What the task requires: From the listing below, pull each line that includes "params".

Material supplied:
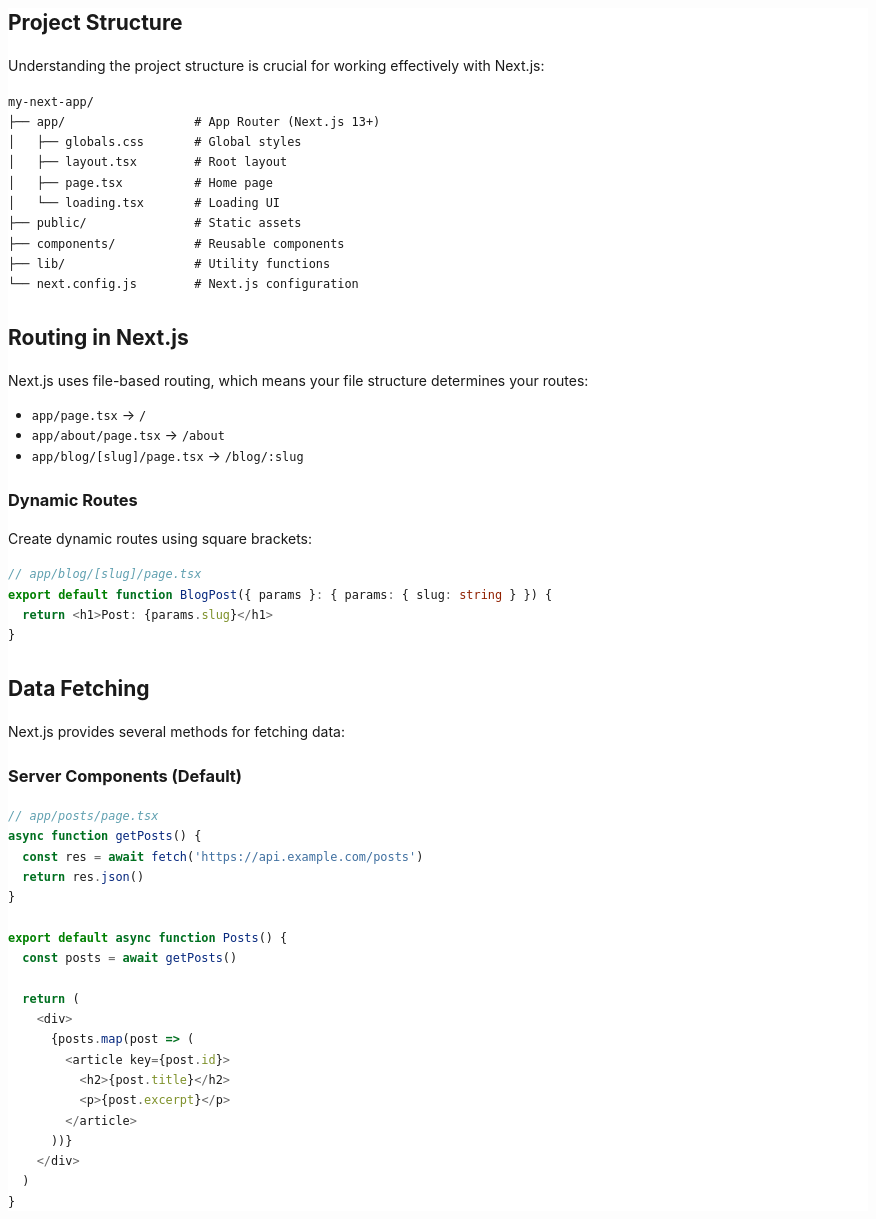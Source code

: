 ## Project Structure

Understanding the project structure is crucial for working effectively with Next.js:

```
my-next-app/
├── app/                  # App Router (Next.js 13+)
│   ├── globals.css       # Global styles
│   ├── layout.tsx        # Root layout
│   ├── page.tsx          # Home page
│   └── loading.tsx       # Loading UI
├── public/               # Static assets
├── components/           # Reusable components
├── lib/                  # Utility functions
└── next.config.js        # Next.js configuration
```

## Routing in Next.js

Next.js uses file-based routing, which means your file structure determines your routes:

- `app/page.tsx` → `/`
- `app/about/page.tsx` → `/about`
- `app/blog/[slug]/page.tsx` → `/blog/:slug`

### Dynamic Routes

Create dynamic routes using square brackets:

```typescript
// app/blog/[slug]/page.tsx
export default function BlogPost({ params }: { params: { slug: string } }) {
  return <h1>Post: {params.slug}</h1>
}
```

## Data Fetching

Next.js provides several methods for fetching data:

### Server Components (Default)

```typescript
// app/posts/page.tsx
async function getPosts() {
  const res = await fetch('https://api.example.com/posts')
  return res.json()
}

export default async function Posts() {
  const posts = await getPosts()
  
  return (
    <div>
      {posts.map(post => (
        <article key={post.id}>
          <h2>{post.title}</h2>
          <p>{post.excerpt}</p>
        </article>
      ))}
    </div>
  )
}
```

Answer to this task:
export default function BlogPost({ params }: { params: { slug: string } }) {
  return <h1>Post: {params.slug}</h1>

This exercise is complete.